The Chinese mainland was the third-largest revenue source for Dutch semiconductor equipment maker ASML in 2020, even as the U.S. tightened the screws on non-American companies providing China with the hardware, software and other services it needs to build up its chip sector.
Last year, ASML’s sales of lithography machine systems totaled 10.3 billion euros ($12.5 billion), about 18% of which went to customers on the Chinese mainland, representing a year-on-year increase of 6 percentage points, according to the company.
Taiwan, home to Taiwan Semiconductor Manufacturing Co. (TSMC), one of the world’s largest chipmakers, was the biggest buyer of ASML’s lithography machine systems last year, accounting for 36% of its sales, followed by South Korea with 31%.
ASML is one of only a few companies capable of making equipment to produce the most advanced microchips. It has increasingly been pulled into the ongoing U.S. campaign to curb China’s ambitions to become a global tech leader.
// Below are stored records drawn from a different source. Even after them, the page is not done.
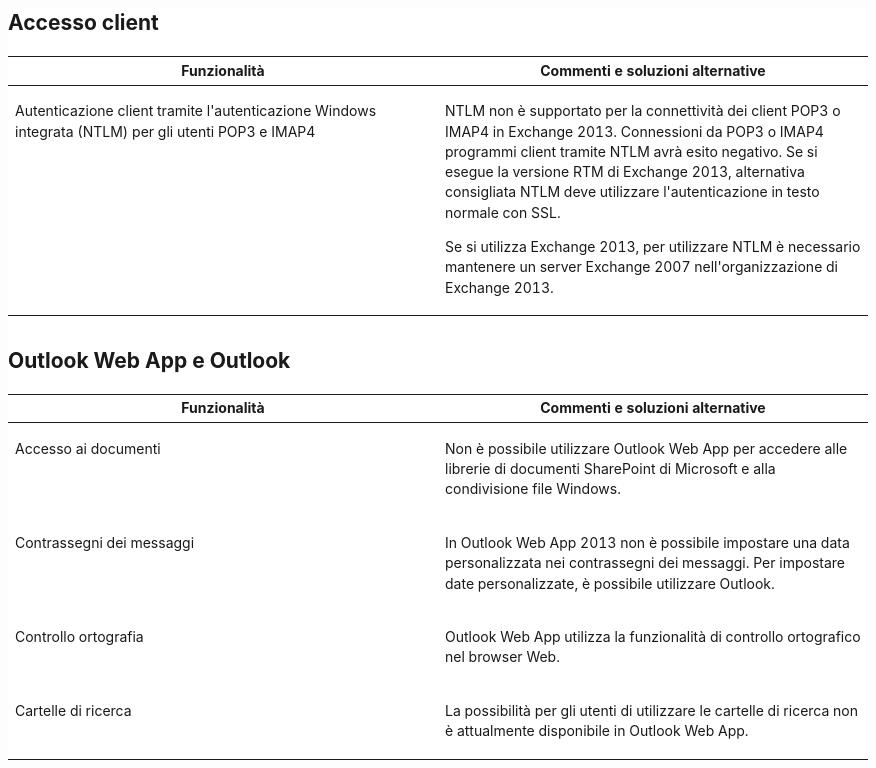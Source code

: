 
## Accesso client


<table>
<colgroup>
<col style="width: 50%" />
<col style="width: 50%" />
</colgroup>
<thead>
<tr class="header">
<th>Funzionalità</th>
<th>Commenti e soluzioni alternative</th>
</tr>
</thead>
<tbody>
<tr class="odd">
<td><p>Autenticazione client tramite l'autenticazione Windows integrata (NTLM) per gli utenti POP3 e IMAP4</p></td>
<td><p>NTLM non è supportato per la connettività dei client POP3 o IMAP4 in Exchange 2013. Connessioni da POP3 o IMAP4 programmi client tramite NTLM avrà esito negativo. Se si esegue la versione RTM di Exchange 2013, alternativa consigliata NTLM deve utilizzare l'autenticazione in testo normale con SSL.</p>
<p>Se si utilizza Exchange 2013, per utilizzare NTLM è necessario mantenere un server Exchange 2007 nell'organizzazione di Exchange 2013.</p></td>
</tr>
</tbody>
</table>


## Outlook Web App e Outlook


<table>
<colgroup>
<col style="width: 50%" />
<col style="width: 50%" />
</colgroup>
<thead>
<tr class="header">
<th>Funzionalità</th>
<th>Commenti e soluzioni alternative</th>
</tr>
</thead>
<tbody>
<tr class="odd">
<td><p>Accesso ai documenti</p></td>
<td><p>Non è possibile utilizzare Outlook Web App per accedere alle librerie di documenti SharePoint di Microsoft e alla condivisione file Windows.</p></td>
</tr>
<tr class="even">
<td><p>Contrassegni dei messaggi</p></td>
<td><p>In Outlook Web App 2013 non è possibile impostare una data personalizzata nei contrassegni dei messaggi. Per impostare date personalizzate, è possibile utilizzare Outlook.</p></td>
</tr>
<tr class="odd">
<td><p>Controllo ortografia</p></td>
<td><p>Outlook Web App utilizza la funzionalità di controllo ortografico nel browser Web.</p></td>
</tr>
<tr class="even">
<td><p>Cartelle di ricerca</p></td>
<td><p>La possibilità per gli utenti di utilizzare le cartelle di ricerca non è attualmente disponibile in Outlook Web App.</p></td>
</tr>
In the face of Washington’s growing list of tech export restrictions on Chinese companies, ASML CEO Peter Wennink in October expressed optimism about its ability to sell its deep-ultraviolet (DUV) chip-making equipment directly from its Dutch headquarters to customers in China. However, he made no comment on whether the U.S. policy would affect direct sales of ASML’s latest generation of equipment using a more advanced technology called extreme ultraviolet (EUV) technology.
In December, leading Chinese chipmaker Semiconductor Manufacturing International Corp. (SMIC) was added to the U.S. “entity list”, losing access to American-made EUV-powered equipment needed to produce chips using advanced 7 nanometer technology.